The RVA East End Festival, a benefit to support Richmond students, returns Saturday, Sept. 24, from noon to 9 p.m. at Henry L. Marsh III Elementary School. (Photo courtesy RVA East End Festival)
After two years of silence, music is ringing again at the RVA East End Festival.
The festival was started in 2016 by local educators and community leaders to raise money for Richmond Public Schools’ elementary, middle and high schools in the East End. The 2020 festival would’ve been the fifth anniversary for the fundraiser, but it was postponed due to the pandemic.
“We were planning on having [a] fifth-year anniversary, and then COVID happened,” says festival co-chair Marilyn Heckstall, former pastor of Asbury Church Hill United Methodist Church. “But I believe in the midst of all things, whether we perceive them as these bigger challenges … God always [provides] new possibilities.”
Over the years, the festival has raised over $400,000 to enhance arts programs for city students, with money going toward various projects, including a new dance studio at Armstrong High School, as well as repairing or buying instruments and purchasing concert attire, choral risers and visual art supplies for Armstrong and other schools. This year, the festival aims to raise $100,000 to purchase instruments for students who are unable to buy or rent instruments, with a focus on stringed instruments to give the students a variety of options.
The free festival will take place at Henry L. Marsh III Elementary School on Sept. 24 from noon to 9 p.m. In addition to entertainment, there will be food trucks and vendors. Performers include rapper BlackLiq, Afro-Cuban and Latin Caribbean group Kevin Davis & Ban Caribe, the Richmond Symphony, young musicians from the city, and festival co-chair and jazz musician James “Saxsmo” Gates.
Gates, director of the Dr. Billy Taylor Jazz Studies program at Virginia State University, was raised in Fairfield Court and attended schools in the city’s East End, so he didn’t hesitate when asked to co-chair this year’s festival. Gates, who believes music teaches students self-discipline and bolsters their confidence, is also keeping a promise he made years ago to a special person.
In the early 1980s, when he was attending Berklee College of Music in Boston, Gates heard that Ella Fitzgerald would be performing at the Boston Symphony Hall. He had no money for a ticket, so he waited outside the venue during a snowstorm in a thin jacket to catch a glimpse of “The First Lady of Song.” Eventually, Fitzgerald exited the building and walked up to Gates. The Newport News native then sang a song just for him — in exchange for a promise.
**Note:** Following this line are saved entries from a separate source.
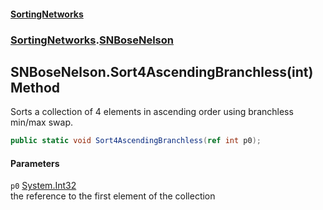 #### [SortingNetworks](index.md 'index')
### [SortingNetworks](SortingNetworks.md 'SortingNetworks').[SNBoseNelson](SortingNetworks_SNBoseNelson.md 'SortingNetworks.SNBoseNelson')
## SNBoseNelson.Sort4AscendingBranchless(int) Method
Sorts a collection of 4 elements in ascending order using branchless min/max swap.  
```csharp
public static void Sort4AscendingBranchless(ref int p0);
```
#### Parameters
<a name='SortingNetworks_SNBoseNelson_Sort4AscendingBranchless(int)_p0'></a>
`p0` [System.Int32](https://docs.microsoft.com/en-us/dotnet/api/System.Int32 'System.Int32')  
the reference to the first element of the collection
  
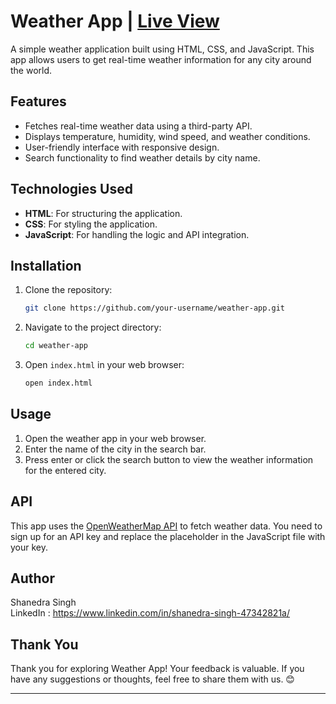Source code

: # Weather App | [Live View](https://shanedrasingh.github.io/Weather_App/)


A simple weather application built using HTML, CSS, and JavaScript. This app allows users to get real-time weather information for any city around the world.

## Features

- Fetches real-time weather data using a third-party API.
- Displays temperature, humidity, wind speed, and weather conditions.
- User-friendly interface with responsive design.
- Search functionality to find weather details by city name.

## Technologies Used

- **HTML**: For structuring the application.
- **CSS**: For styling the application.
- **JavaScript**: For handling the logic and API integration.

## Installation

1. Clone the repository:
    ```bash
    git clone https://github.com/your-username/weather-app.git
    ```
2. Navigate to the project directory:
    ```bash
    cd weather-app
    ```
3. Open `index.html` in your web browser:
    ```bash
    open index.html
    ```

## Usage

1. Open the weather app in your web browser.
2. Enter the name of the city in the search bar.
3. Press enter or click the search button to view the weather information for the entered city.

## API

This app uses the [OpenWeatherMap API](https://openweathermap.org/api) to fetch weather data. You need to sign up for an API key and replace the placeholder in the JavaScript file with your key.

## Author

Shanedra Singh \
LinkedIn : https://www.linkedin.com/in/shanedra-singh-47342821a/

## Thank You

Thank you for exploring Weather App! Your feedback is valuable. If you have any suggestions or thoughts, feel free to share them with us. 😊

---
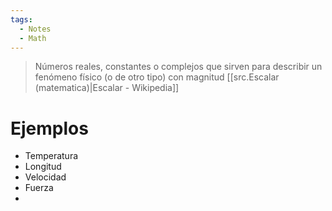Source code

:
 ```yaml
---
tags:
  - Notes
  - Math
---
```

> Números reales, constantes o complejos que sirven para describir un fenómeno físico (o de otro tipo) con magnitud
> [[src.Escalar (matematica)|Escalar - Wikipedia]]
# Ejemplos
- Temperatura
- Longitud
- Velocidad
- Fuerza
-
“[She said] ‘I need you to promise me that you’re going to do everything in your power to keep this music alive,’ ” Gates recalls. “ ‘You got to promise us, because we’ll be gone, and we’re dependent on young lives like yourself to make sure you keep this music alive.’ ”
Gates has kept his word. When he performs at the festival, he plans to have students sit onstage so they can be up close to the music. He also intends to give a music student from Richmond Public Schools a chance to play a song with him and become their mentor.